第9話 経験
その夜、試験期間中であるにも関わらず、2人はずっとメールを送りあっていた。
嫌味な事に、おそらく成績には影響は無い。あるとすれば、寝不足くらいなものだ。
2人はただひたすら他愛もない話を送りあっていた。
「コーヒーよりも紅茶が好き」
「わかる」
「英語は得意。数学は苦手だけど解くのは好き」
「わかるー」
「洋画よりも邦画が好き」
「わかる」
そもそも、2人は気が合っていた。それは互いに何となくわかっていたけど、今まで確かめる機会が無かっただけだ。
明け方にさしかかる頃、ゆいがひなたに聴いてきた。それは、話の流れからして、多少唐突ではあった。
「今まで、何人の男子と付き合った?」
その質問に、背すじが凍る。
ひなたは、男性経験は豊富であるが、正確には付き合った事はない。どの男ともセックス以外の関係はない。
この場合、無いと言うべきなのか。それはそれで嘘では無いが、少し気が重くなった。
「ゆい。聴いてくれる?」
もしかしたら嫌われるかも知れないという怖さはあったが、ひなたは、隠さず話す事にした。
「付き合った事は無い。けど、経験はある」
しばらく返信が無かった。メッセージは既読になっている。
ひなたは、たまらなく不安になった。
「経験って?」
間を置いて送られてきたのは、そんな短文だった。ひなたは即座に返す。
「私は、何人もの男と経験してる。現在進行形で」
「今も?」
今度は、直ぐに返ってきた。責められてもしょうがない。あまり褒められた事では無い事は自分でも、わかっていたつもりだ。

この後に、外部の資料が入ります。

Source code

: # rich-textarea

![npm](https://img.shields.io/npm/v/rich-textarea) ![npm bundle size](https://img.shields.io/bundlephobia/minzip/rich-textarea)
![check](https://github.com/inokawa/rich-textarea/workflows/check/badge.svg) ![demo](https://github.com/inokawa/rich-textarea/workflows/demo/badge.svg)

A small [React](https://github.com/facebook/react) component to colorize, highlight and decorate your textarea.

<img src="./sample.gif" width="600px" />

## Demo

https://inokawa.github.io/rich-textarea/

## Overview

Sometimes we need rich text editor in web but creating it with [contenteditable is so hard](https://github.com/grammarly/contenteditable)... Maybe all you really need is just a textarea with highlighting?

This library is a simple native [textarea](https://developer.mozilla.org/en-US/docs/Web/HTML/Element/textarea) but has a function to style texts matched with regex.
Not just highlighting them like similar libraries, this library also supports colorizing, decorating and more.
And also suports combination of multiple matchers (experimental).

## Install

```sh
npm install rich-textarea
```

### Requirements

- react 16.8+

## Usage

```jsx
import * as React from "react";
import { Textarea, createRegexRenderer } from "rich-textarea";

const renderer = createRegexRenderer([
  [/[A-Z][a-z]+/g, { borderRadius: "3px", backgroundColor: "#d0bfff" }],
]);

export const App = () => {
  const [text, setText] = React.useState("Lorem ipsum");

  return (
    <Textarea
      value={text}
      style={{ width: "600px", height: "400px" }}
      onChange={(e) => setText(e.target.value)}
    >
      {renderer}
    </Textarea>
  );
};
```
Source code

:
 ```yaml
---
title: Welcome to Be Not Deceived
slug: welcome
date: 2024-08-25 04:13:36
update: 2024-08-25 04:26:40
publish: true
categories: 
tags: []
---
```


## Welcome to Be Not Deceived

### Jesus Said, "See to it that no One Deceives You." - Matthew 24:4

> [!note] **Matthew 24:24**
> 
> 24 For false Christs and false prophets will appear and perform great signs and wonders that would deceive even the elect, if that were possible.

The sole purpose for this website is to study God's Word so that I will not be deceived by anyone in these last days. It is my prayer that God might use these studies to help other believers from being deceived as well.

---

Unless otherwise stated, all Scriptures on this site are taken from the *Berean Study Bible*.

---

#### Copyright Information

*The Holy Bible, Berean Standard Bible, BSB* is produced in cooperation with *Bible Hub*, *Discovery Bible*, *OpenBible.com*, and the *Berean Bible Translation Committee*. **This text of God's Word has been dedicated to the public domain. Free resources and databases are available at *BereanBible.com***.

説明も、言い訳も出来ない。どう送り返そうか迷っている間に、ゆいからまたメールが来た。
「これからも?」
ゆいから差し伸べられる救いの手に、ひなたはホッとする。
「これからは無い。約束する。ゆいが好き。ずっと」
「ありがとう。わたしもひなたが好き」
早速、ひなたは時間なんかはお構い無しに、男達にはすでに別れを告げるメールを送った。数えてみたら、整理するべき相手は全部で5人。
割と直ぐに返信があり、その反応は、3人が「わかった」「了解」「今までありがとう」と淡白なのに対し、1人は「もう一回だけ」と潔く無く、あとの1人は返信無しだった。
結局、眠らずに朝になった。
「もう少しで会えるね」
「うん」
「また後でね」
「うん」
ほんの数時間しか離れてないのに、ゆいに会うのが待ち遠しい。
カーテンを開けるととてもいい天気だった。いつもと変わらない風景なのに、いつもより輝いて見えた。
“きっと、ゆいと出会えたからだ”
そう思ったら、それも伝えたくなって。結局またメールを送った。